I just signed up with this thing called booksfree.com, which advertises itself as “netflix for books.” Now, their inventory seems fine and I would appreciate a resolution to the twin problems of not being able to fit any more books in myself and not being able to get it together to visit the library during library hours. But their recommendations are very supermarket novel-rific, so I would love any advice as to what to put on my queue. Here’s what I have so far, in no special order:
- Bleak House by Chas. Dickens. We have this already, but it is so old and dusty that I have an allergy attack every time I open it.
- Wifey by Judy Blume. I read one of her other novels for adults, which was all about hot-tub divorcees in 1980s Colorado, and found it vaguely mortifying. Still, I have high hopes for this since it is from the apex of her distinguished career and has such an awesome name.

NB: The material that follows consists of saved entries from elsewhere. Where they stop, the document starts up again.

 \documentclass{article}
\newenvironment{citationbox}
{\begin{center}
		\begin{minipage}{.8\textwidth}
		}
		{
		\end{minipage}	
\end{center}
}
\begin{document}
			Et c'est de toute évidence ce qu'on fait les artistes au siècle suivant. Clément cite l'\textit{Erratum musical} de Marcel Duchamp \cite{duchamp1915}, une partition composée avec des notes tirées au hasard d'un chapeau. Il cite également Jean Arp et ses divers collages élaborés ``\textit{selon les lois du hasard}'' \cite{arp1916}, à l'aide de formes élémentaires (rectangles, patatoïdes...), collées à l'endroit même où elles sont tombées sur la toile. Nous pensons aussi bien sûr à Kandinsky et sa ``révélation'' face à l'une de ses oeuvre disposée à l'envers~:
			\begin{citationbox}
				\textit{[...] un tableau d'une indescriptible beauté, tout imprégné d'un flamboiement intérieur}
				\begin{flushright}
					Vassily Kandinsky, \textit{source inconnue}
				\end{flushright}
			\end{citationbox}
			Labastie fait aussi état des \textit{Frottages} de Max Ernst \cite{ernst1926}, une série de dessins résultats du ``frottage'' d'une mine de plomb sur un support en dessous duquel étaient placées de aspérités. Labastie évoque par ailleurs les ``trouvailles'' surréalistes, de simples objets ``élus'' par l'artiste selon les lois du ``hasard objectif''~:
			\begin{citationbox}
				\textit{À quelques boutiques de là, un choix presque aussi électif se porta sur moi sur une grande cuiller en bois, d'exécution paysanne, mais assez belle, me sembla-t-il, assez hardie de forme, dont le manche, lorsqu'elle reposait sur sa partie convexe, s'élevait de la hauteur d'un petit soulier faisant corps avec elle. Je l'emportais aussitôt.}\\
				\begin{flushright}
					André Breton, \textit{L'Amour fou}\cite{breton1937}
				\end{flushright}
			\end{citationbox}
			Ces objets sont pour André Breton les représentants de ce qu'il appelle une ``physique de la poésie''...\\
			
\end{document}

- Memories of My Melancholy Whores by Gabriel Garcia Marquez. This was universally panned by book reviewers when it came out, and I suspect it is a reworking of short stories I’ve already read, but I am sure it is at least competitive with the Judy Blume.
- The Diary of Samuel Pepys, 1660. There were funny excerpts from this in the very excellent “84 Charing Cross Road,” a book (like “Taking Care of Terrific!”) that I really enjoyed as a young lady. I bought a copy once that turned out to be abridged in this horrible way so that I could never figure out what was happening in his life.
- Persuasion by Jane Austen. I didn’t like Jane Austen in college, but figure I should give it another chance since I have developed such a taste for boring-ness in the past few years.
- The Road by Cormac McCarthy. I don’t know, Oprah says it’s good.
- The Beautiful and the Damned by F. Scott Fitzgerald. I don’t see how I could’ve possibly missed this excellently-titled tome in my flapper and debauchery-obsessed younger years, but I don’t recall reading it.
- Madame de Pompadour by Nancy Mitford. Another wonderful title! I binged on the Mitford sisters earlier this year; I highly recommend Nancy’s “The Pursuit of Love” and “Love in a Cold Climate” and the book of Jessica’s letters that came out earlier this year. I have high hopes for this book, which is apparently a biography of some French aristocrat.
OK, are these going to be any good? What else should I put on the list? Please advise.